Abany College of Pharmacy Health Sciences, Albany, New York, USA.
Merck & Co., Inc., Kenilworth, New Jersey, USA.
Pharmacotherapy. 2021 Aug;41(8):658-667. doi: 10.1002/phar.2600. Epub 2021 Jul 5.
The most commonly prescribed antibiotics for patients with hospital-acquired bacterial pneumonia (HABP) and ventilator-associated bacterial pneumonia (VABP) due to Pseudomonas aeruginosa are the conventional anti-pseudomonal β-lactams (APBLs) (ie, ceftazidime, cefepime, meropenem, or piperacillin-tazobactam). Similar resistance mechanisms in P. aeruginosa affect the APBLs, and it is unclear if resistance to one APBL can affect the effectiveness of other APBLs. This exploratory, hypothesis-generating analysis evaluates the impact of APBL resistance among patients in the intensive care unit (ICU) with P. aeruginosa HABP/VABP who initially receive a microbiologically active APBL.

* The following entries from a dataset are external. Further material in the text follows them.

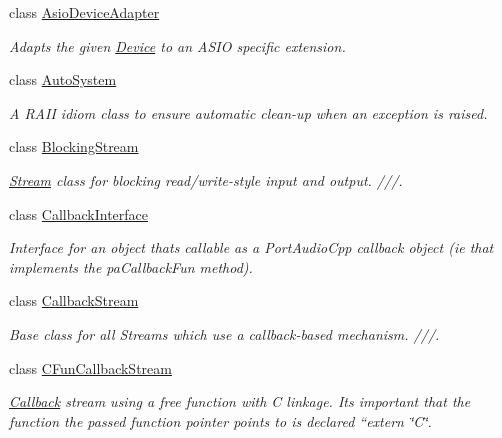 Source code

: \begin{DoxyCompactItemize}
\item 
class \hyperlink{classportaudio_1_1_asio_device_adapter}{Asio\+Device\+Adapter}
\begin{DoxyCompactList}\small\item\em Adapts the given \hyperlink{classportaudio_1_1_device}{Device} to an A\+S\+IO specific extension. \end{DoxyCompactList}\item 
class \hyperlink{classportaudio_1_1_auto_system}{Auto\+System}
\begin{DoxyCompactList}\small\item\em A R\+A\+II idiom class to ensure automatic clean-\/up when an exception is raised. \end{DoxyCompactList}\item 
class \hyperlink{classportaudio_1_1_blocking_stream}{Blocking\+Stream}
\begin{DoxyCompactList}\small\item\em \hyperlink{classportaudio_1_1_stream}{Stream} class for blocking read/write-\/style input and output. ///. \end{DoxyCompactList}\item 
class \hyperlink{classportaudio_1_1_callback_interface}{Callback\+Interface}
\begin{DoxyCompactList}\small\item\em Interface for an object that\textquotesingle{}s callable as a Port\+Audio\+Cpp callback object (ie that implements the pa\+Callback\+Fun method). \end{DoxyCompactList}\item 
class \hyperlink{classportaudio_1_1_callback_stream}{Callback\+Stream}
\begin{DoxyCompactList}\small\item\em Base class for all Streams which use a callback-\/based mechanism. ///. \end{DoxyCompactList}\item 
class \hyperlink{classportaudio_1_1_c_fun_callback_stream}{C\+Fun\+Callback\+Stream}
\begin{DoxyCompactList}\small\item\em \hyperlink{class_callback}{Callback} stream using a free function with C linkage. It\textquotesingle{}s important that the function the passed function pointer points to is declared ``extern \char`\"{}\+C\char`\"{}\textquotesingle{}\textquotesingle{}. \end{DoxyCompactList}\item 

\end{DoxyCompactItemize}
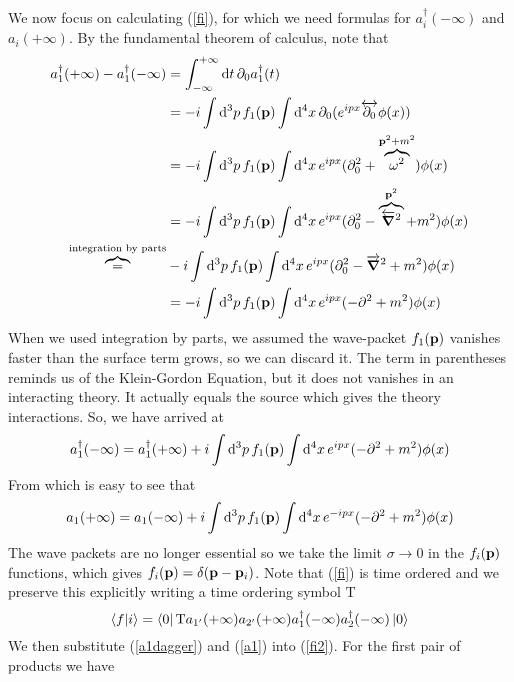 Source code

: We now focus on calculating (\ref{fi}), for which we need formulas for $a_i^\dagger(-\infty)$ and $a_i(+\infty)$. By the fundamental theorem of calculus, note that
\begin{equation}
    \begin{aligned}
        a^\dagger_1(+\infty)- a^\dagger_1(-\infty)&=\int_{-\infty}^{+\infty}\dd t\,\partial_0a^\dagger_1(t)\\
        &=-i\int\dd^3p\,f_1(\vb{p})\int\dd^4x\,\partial_0(e^{ipx}\overleftrightarrow{\partial_0}\phi(x))\\
        &=-i\int\dd^3p\,f_1(\vb{p})\int\dd^4x\,e^{ipx}(\partial_0^2+\overbrace{\omega^2}^{\vb{p}^2+m^2})\phi(x)\\
        &=-i\int\dd^3p\,f_1(\vb{p})\int\dd^4x\,e^{ipx}(\partial_0^2-\overbrace{\overleftarrow{\grad}^2}^{\vb{p}^2}+m^2)\phi(x)\\
        \overbrace{=}^{\text{integration by parts}}&-i\int\dd^3p\,f_1(\vb{p})\int\dd^4x\,e^{ipx}(\partial_0^2-\overrightarrow{\grad}^2+m^2)\phi(x)\\
        &=-i\int\dd^3p\,f_1(\vb{p})\int\dd^4x\,e^{ipx}(-\partial^2+m^2)\phi(x)
    \end{aligned}
\end{equation}
When we used integration by parts, we assumed the wave-packet $f_1(\vb{p})$ vanishes faster than the surface term grows, so we can discard it. The term in parentheses reminds us of the Klein-Gordon Equation, but it does not vanishes in an interacting theory. It actually equals the source which gives the theory interactions. So, we have arrived at
\begin{equation}
    a^\dagger_1(-\infty)=a^\dagger_1(+\infty)+i\int\dd^3p\,f_1(\vb{p})\int\dd^4x\,e^{ipx}(-\partial^2+m^2)\phi(x)
    \label{a1dagger}
\end{equation}
From which is easy to see that
\begin{equation}
    a_1(+\infty)=a_1(-\infty)+i\int\dd^3p\,f_1(\vb{p})\int\dd^4x\,e^{-ipx}(-\partial^2+m^2)\phi(x)
    \label{a1}
\end{equation}
The wave packets are no longer essential so we take the limit $\sigma\to0$ in the $f_i(\vb{p})$ functions, which gives $f_i(\vb{p})=\delta(\vb{p}-\vb{p}_i)$. Note that (\ref{fi}) is time ordered and we preserve this explicitly writing a time ordering symbol $\text{T}$
\begin{equation}
    \braket{f}{i}=\bra{0}\text{T}a_{1^\prime}(+\infty)a_{2^\prime}(+\infty)a_1^\dagger(-\infty)a_2^\dagger(-\infty)\ket{0}
    \label{fi2}
\end{equation} We then substitute (\ref{a1dagger}) and (\ref{a1}) into (\ref{fi2}). For the first pair of products we have
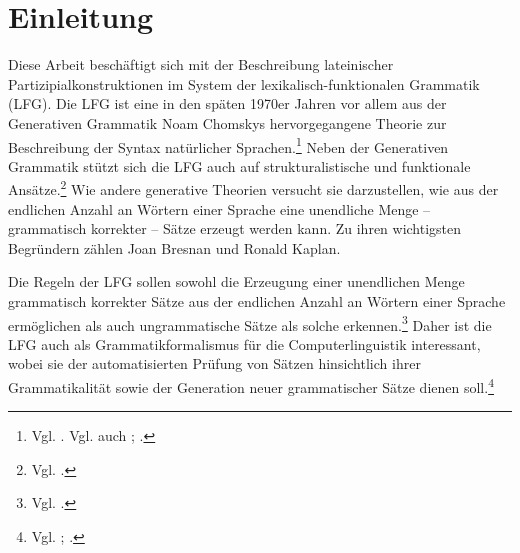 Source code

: \documentclass[12pt,a4paper]{article}
\begin{document}

\setcounter{page}{2}
\begingroup
\flushbottom
\begin{spacing}{1.25}
\tableofcontents
\end{spacing}
\thispagestyle{empty}
\pagebreak
\endgroup

\nocite{Menge}
\nocite{LHS}
\nocite{KSt}
\nocite{Rohrer}
\nocite{Skript}
\nocite{Dal}
\nocite{Falk}
\nocite{Bresnan}
\nocite{Snijders}
\nocite{DAZ}



\section{Einleitung}
Diese Arbeit beschäftigt sich mit der Beschreibung lateinischer Partizipialkonstruktionen im System der lexikalisch-funktionalen Grammatik (LFG). Die LFG ist eine in den späten 1970er Jahren vor allem aus der Generativen Grammatik Noam Chomskys hervorgegangene Theorie zur Beschreibung der Syntax natürlicher Sprachen.\footnote{Vgl. \cite[4]{Skript}. Vgl. auch \cite[1]{Dal}; \cite[3]{Bresnan}.} Neben der Generativen Grammatik stützt sich die LFG auch auf strukturalistische und funktionale Ansätze.\footnote{Vgl. \cite[3]{Bresnan}.} Wie andere generative Theorien versucht sie darzustellen, wie aus der endlichen Anzahl an Wörtern einer Sprache eine unendliche Menge -- grammatisch korrekter -- Sätze erzeugt werden kann. Zu ihren wichtigsten Begründern zählen Joan Bresnan und Ronald Kaplan.

Die Regeln der LFG sollen sowohl die Erzeugung einer unendlichen Menge grammatisch korrekter Sätze aus der endlichen Anzahl an Wörtern einer Sprache ermöglichen als auch ungrammatische Sätze als solche erkennen.\footnote{Vgl. \cite[18]{Skript}.} Daher ist die LFG auch als Grammatikformalismus für die Computerlinguistik interessant, wobei sie der automatisierten Prüfung von Sätzen hinsichtlich ihrer Grammatikalität sowie der Generation neuer grammatischer Sätze dienen soll.\footnote{Vgl. \cite[18]{Skript}; \cite[vii]{Bresnan}.}
 
\end{document}

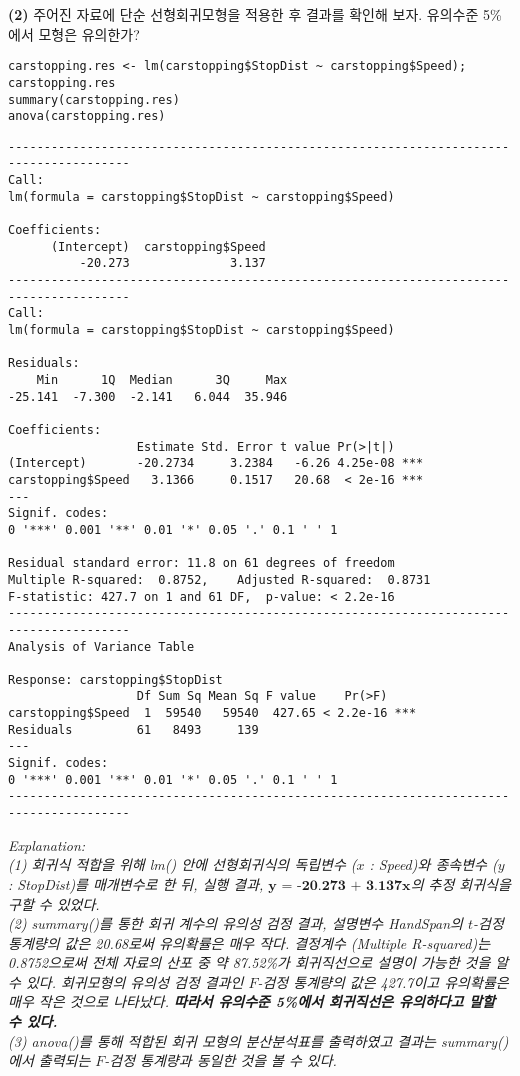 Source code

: \documentclass{article}
\begin{document}
\textbf{(2)} 주어진 자료에 단순 선형회귀모형을 적용한 후 결과를 확인해 보자. 유의수준 5\%에서 모형은 유의한가? 

\begin{lstlisting}[style={r-style}]
carstopping.res <- lm(carstopping$StopDist ~ carstopping$Speed); carstopping.res
summary(carstopping.res)
anova(carstopping.res)
\end{lstlisting}
\begin{lstlisting}[style={out-style}]
---------------------------------------------------------------------------------------
Call:
lm(formula = carstopping$StopDist ~ carstopping$Speed)

Coefficients:
      (Intercept)  carstopping$Speed  
          -20.273              3.137  
---------------------------------------------------------------------------------------
Call:
lm(formula = carstopping$StopDist ~ carstopping$Speed)

Residuals:
    Min      1Q  Median      3Q     Max 
-25.141  -7.300  -2.141   6.044  35.946 

Coefficients:
                  Estimate Std. Error t value Pr(>|t|)    
(Intercept)       -20.2734     3.2384   -6.26 4.25e-08 ***
carstopping$Speed   3.1366     0.1517   20.68  < 2e-16 ***
---
Signif. codes:  
0 '***' 0.001 '**' 0.01 '*' 0.05 '.' 0.1 ' ' 1

Residual standard error: 11.8 on 61 degrees of freedom
Multiple R-squared:  0.8752,	Adjusted R-squared:  0.8731 
F-statistic: 427.7 on 1 and 61 DF,  p-value: < 2.2e-16
---------------------------------------------------------------------------------------
Analysis of Variance Table

Response: carstopping$StopDist
                  Df Sum Sq Mean Sq F value    Pr(>F)    
carstopping$Speed  1  59540   59540  427.65 < 2.2e-16 ***
Residuals         61   8493     139                      
---
Signif. codes:  
0 '***' 0.001 '**' 0.01 '*' 0.05 '.' 0.1 ' ' 1
---------------------------------------------------------------------------------------
\end{lstlisting}
\emph{Explanation:  \\
(1) 회귀식 적합을 위해 lm() 안에 선형회귀식의 독립변수 ($x$ : Speed)와 종속변수 ($y$ : StopDist)를 매개변수로 한 뒤, 실행 결과, $\textbf{y = -20.273 + 3.137x}$의 추정 회귀식을 구할 수 있었다. \\
(2) summary()를 통한 회귀 계수의 유의성
검정 결과, 설명변수 HandSpan의 $t$-검정 통계량의 값은 20.68로써 유의확률은 매우 작다. 
결정계수 (Multiple R-squared)는 0.8752으로써 전체 자료의 산포 중 약 87.52\%가 회귀직선으로 설명이 가능한 것을 알 수 있다. 
회귀모형의 유의성 검정 결과인 $F$-검정 통계량의 값은
427.7이고 유의확률은 매우 작은 것으로 나타났다. \textbf{따라서 유의수준 5\%에서 회귀직선은 유의하다고 말할 수 있다.}  \\
(3) anova()를 통해 적합된 회귀 모형의 분산분석표를 출력하였고 결과는 summary()에서 출력되는 $F$-검정 통계량과 동일한 것을 볼 수 있다.} \\
\end{document}
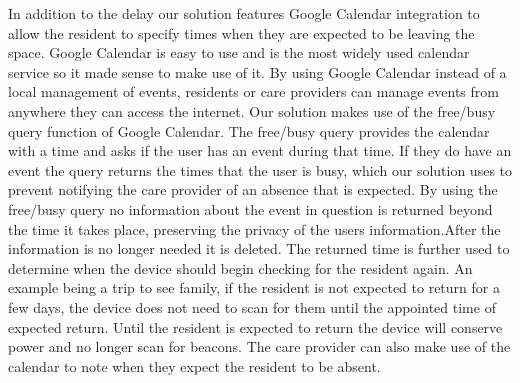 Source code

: \documentclass[11pt]{article}
\begin{document}
In addition to the delay our solution features Google Calendar integration to allow the resident to specify times when they are expected to be leaving the space. Google Calendar is easy to use and is the most widely used calendar service\cite{henry} so it made sense to make use of it. By using Google Calendar instead of a local management of events, residents or care providers can manage events from anywhere they can access the internet. Our solution makes use of the free/busy query function of Google Calendar. The free/busy query provides the calendar with a time and asks if the user has an event during that time. If they do have an event the query returns the times that the user is busy, which our solution uses to prevent notifying the care provider of an absence that is expected. By using the free/busy query no information about the event in question is returned beyond the time it takes place, preserving the privacy of the users information.After the information is no longer needed it is deleted. The returned time is further used to determine when the device should begin checking for the resident again. An example being a trip to see family, if the resident is not expected to return for a few days, the device does not need to scan for them until the appointed time of expected return. Until the resident is expected to return the device will conserve power and no longer scan for beacons.  The care provider can also make use of the calendar to note when they expect the resident to be absent.



 
 


\printbibliography
\end{document}
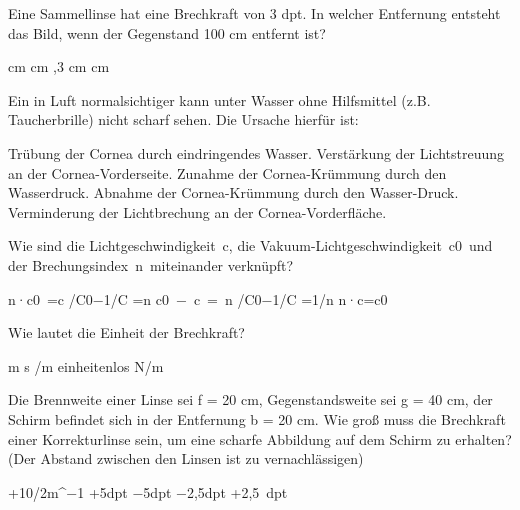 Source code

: \documentclass[11pt]{exam}
\begin{document}
\setlength{\voffset}{-0.5in}
\setlength{\headsep}{5pt}

\hspace{2mm}
 \hspace{5mm}
\vspace{4mm}

\begin{questions}

\question Eine Sammellinse hat eine Brechkraft von 3 dpt. In welcher Entfernung entsteht das Bild, wenn der Gegenstand 100 cm entfernt ist?

\begin{choices}
	 cm
	 cm
	,3 cm
	\choice 150cm
	 cm
\end{choices}

\vspace{3mm}\question Ein in Luft normalsichtiger kann unter Wasser ohne Hilfsmittel (z.B. Taucherbrille) nicht scharf sehen. Die Ursache hierfür ist:

\begin{choices}
	\choice Trübung der Cornea durch eindringendes Wasser.
	\choice Verstärkung der Lichtstreuung an der Cornea-Vorderseite.
	\choice Zunahme der Cornea-Krümmung durch den Wasserdruck.
	\choice Abnahme der Cornea-Krümmung durch den Wasser-Druck.
	\choice Verminderung der Lichtbrechung an der Cornea-Vorderfläche.
\end{choices}

\vspace{3mm}\question Wie sind die Lichtgeschwindigkeit c, die Vakuum-Lichtgeschwindigkeit c0 und der Brechungsindex n miteinander verknüpft?

\begin{choices}
	\choice n·c0 =c
	 /C0−1/C =n
	\choice c0 − c = n
	 /C0−1/C =1/n
	\choice n·c=c0
\end{choices}

\vspace{3mm}\question Wie lautet die Einheit der Brechkraft?

\begin{choices}
	\choice m
	\choice s
	/m
	\choice einheitenlos
	\choice N/m
\end{choices}

\vspace{3mm}\question Die Brennweite einer Linse sei f = 20 cm, Gegenstandsweite sei g = 40 cm, der Schirm befindet sich in der Entfernung b = 20 cm. Wie groß muss die Brechkraft einer Korrekturlinse sein, um eine scharfe Abbildung auf dem Schirm zu erhalten? (Der Abstand zwischen den Linsen ist zu vernachlässigen)

\begin{choices}
	\choice +10/2m^−1
	\choice +5dpt
	\choice −5dpt
	\choice −2,5dpt
	\choice +2,5 dpt
\end{choices}

\vspace{3mm}\end{questions}
\end{document}
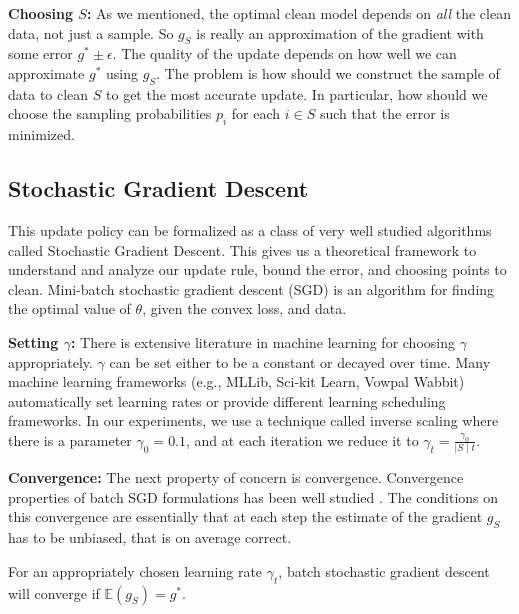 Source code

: \vspace{0.5em}

\noindent\textbf{Choosing $S$: } As we mentioned, the optimal clean model depends on \emph{all} the clean data, not just a sample. 
So $g_S$ is really an approximation of the gradient with some error $g^* \pm \epsilon$. 
The quality of the update depends on how well we can approximate $g^*$ using $g_S$.
The problem is how should we construct the sample of data to clean $S$ to get the most accurate update.
In particular, how should we choose the sampling probabilities $p_i$ for each $i \in S$ such that the error is minimized.

\subsection{Stochastic Gradient Descent}\label{sgd}
This update policy can be formalized as a class of very well studied algorithms called Stochastic Gradient Descent.
This gives us a theoretical framework to understand and analyze our update rule, bound the error, and choosing points to clean.
Mini-batch stochastic gradient descent (SGD) is an algorithm for finding the optimal value
of $\theta$, given the convex loss, and data.

\vspace{0.5em}

\noindent\textbf{ Setting $\gamma$: } There is extensive literature in machine learning for choosing $\gamma$ appropriately. $\gamma$ can be set either to be a constant or decayed over time. Many machine learning frameworks (e.g., MLLib, Sci-kit Learn, Vowpal Wabbit) automatically set learning rates or provide different learning scheduling frameworks. 
In our experiments, we use a technique called inverse scaling where there is a parameter $\gamma_0=0.1$, and at each iteration we reduce it to $\gamma_t = \frac{\gamma_0}{\mid S \mid t}$. 

\vspace{0.5em}

\noindent\textbf{ Convergence: } The next property of concern is convergence. Convergence properties of batch SGD formulations has been well studied \cite{dekel2012optimal}. 
The conditions on this convergence are essentially that at each step the estimate of the gradient $g_S$ has to be unbiased, that is on average correct. 

\begin{proposition}
For an appropriately chosen learning rate $\gamma_t$, batch stochastic gradient descent will converge if $\mathbb{E}(g_S)=g^*$.
\label{unbiased}
\end{proposition}

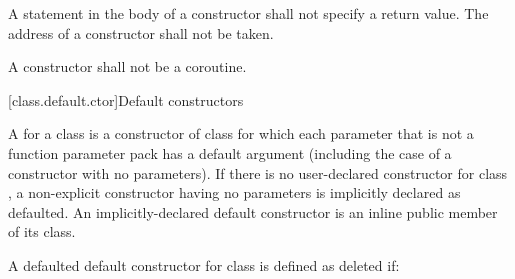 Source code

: \pnum
{}%
A
statement in the body of a constructor shall not specify a return value.
%
The address of a constructor shall not be taken.

\pnum
A constructor shall not be a coroutine.

[class.default.ctor]{Default constructors}

\pnum
{}%
%
A  for a class 
is a constructor of class 
for which each parameter
that is not a function parameter pack
has a default argument
(including the case of a constructor with no parameters).
%
If there is no user-declared constructor for class
,
a non-explicit constructor having no parameters is implicitly declared
as defaulted.
An implicitly-declared default constructor is an
inline public member of its class.

\pnum
A defaulted default constructor for class  is defined as deleted if:


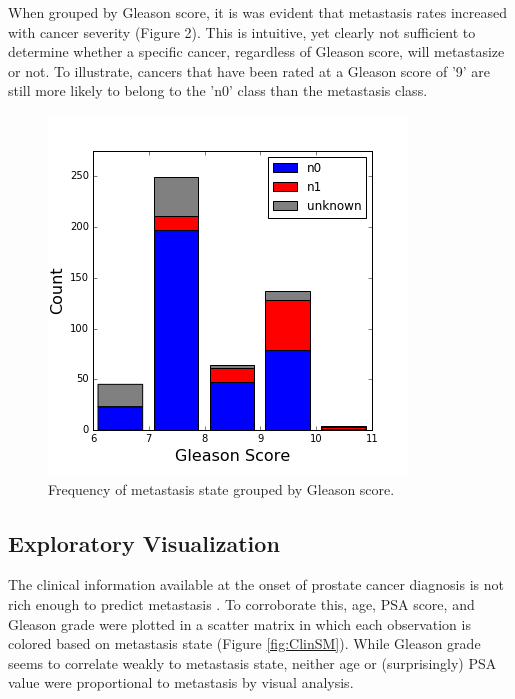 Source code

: \documentclass[final]{article}
\begin{document}
When grouped by Gleason score, it is was evident that metastasis rates increased
with cancer severity (Figure 2).  This is  intuitive, yet clearly
not sufficient to determine whether a specific cancer, regardless of Gleason
score, will metastasize or not.  To illustrate, cancers that have been rated at
a Gleason score of '9' are still more likely to belong to the 'n0' class than
the metastasis class.

\begin{figure}
  \centering
  \includegraphics[scale=0.5]{GleasonHist}
  \caption{Frequency of metastasis state grouped by Gleason score.\label{fig:preGSHist}}
\end{figure}

\subsection{Exploratory Visualization}

The clinical information available at the onset of prostate cancer diagnosis is
not rich enough to predict metastasis \cite{Brawley16}.  To corroborate this,
age, PSA score, and Gleason grade were plotted in a scatter matrix in which
each observation is colored based on metastasis state (Figure \ref{fig:ClinSM}).
While Gleason grade seems to correlate weakly to metastasis state, neither age or
(surprisingly) PSA value were proportional to metastasis by visual analysis.
\end{document}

A retrospective cohort [GJ1] [LT2] study.
Kaiser Permanente Southern California members (01/01/2011-12/31/2017).
The study included adult patients admitted to the ICU with a monomicrobial P. aeruginosa HABP/VABP who received a microbiologically active APBL within 2 days of index P. aeruginosa respiratory culture.
Patients were stratified by presence of resistance to APBL on index P. aeruginosa (0 vs. ≥1 resistant APBL).
Primary outcomes were 30-day mortality and discharge to home.
Overall, 553 patients were included. Thirty-day mortality was 28%, and 32% of patients were discharged home. Eighty-eight patients (16%) had a P. aeruginosa HABP/VABP that was resistant to ≥1 APBL (other than active empiric treatment). Relative to patients with no APBL resistance, patients with resistance to ≥1 APBL had a higher 30-day mortality (adjusted odds ratio (aOR) [95% confidence interval (CI)]: 1.65 [1.02-2.66]) and were less likely to be discharged home (adjusted hazard ratio (aHR) [95% CI]: 0.50 [0.29-0.85]).
Further study is needed, but this exploratory analysis suggests that the full APBL susceptibility profile should be considered when selecting therapy for patients with P. aeruginosa HABP/VABP.
由于铜绿假单胞菌导致的医院获得性细菌性肺炎(HABP)和呼吸机相关性细菌性肺炎(VABP),最常开给患者的抗生素是传统抗假单胞菌β-内酰胺类药物(APBLs)(即头孢他啶、头孢吡肟、美罗培南或哌拉西林他唑巴坦)。铜绿假单胞菌中相似的耐药机制会影响 APBLs,尚不清楚对一种 APBL 的耐药是否会影响其他 APBL 的疗效。本探索性、产生假说的分析评估了在 ICU 中接受最初接受一种具有微生物学活性的 APBL 的铜绿假单胞菌 HABP/VABP 患者中 APBL 耐药的影响。
回顾性队列[GJ1][LT2]研究。
凯撒永久南加州会员(2011 年 1 月 1 日至 2017 年 12 月 31 日)。
研究纳入 ICU 中接受单一致病菌铜绿假单胞菌 HABP/VABP 治疗的成年患者,在索引铜绿假单胞菌呼吸道培养后 2 天内接受一种具有微生物学活性的 APBL。
患者根据指数铜绿假单胞菌中是否存在 APBL 耐药情况分层(0 vs. ≥1 种耐药 APBL)。
主要结局为 30 天死亡率和出院回家。
总体上,纳入了 553 名患者。30 天死亡率为 28%,32%的患者出院回家。88 名患者(16%)患有 1 种或多种 APBL 耐药(非活性经验性治疗)的铜绿假单胞菌 HABP/VABP。与无 APBL 耐药的患者相比,有 ≥1 种 APBL 耐药的患者 30 天死亡率更高(校正比值比[aOR] [95%置信区间(CI)]:1.65 [1.02-2.66]),出院回家的可能性更低(校正风险比[aHR] [95% CI]:0.50 [0.29-0.85])。
需要进一步研究,但本探索性分析表明,在为铜绿假单胞菌 HABP/VABP 患者选择治疗方案时,应考虑完整的 APBL 药敏谱。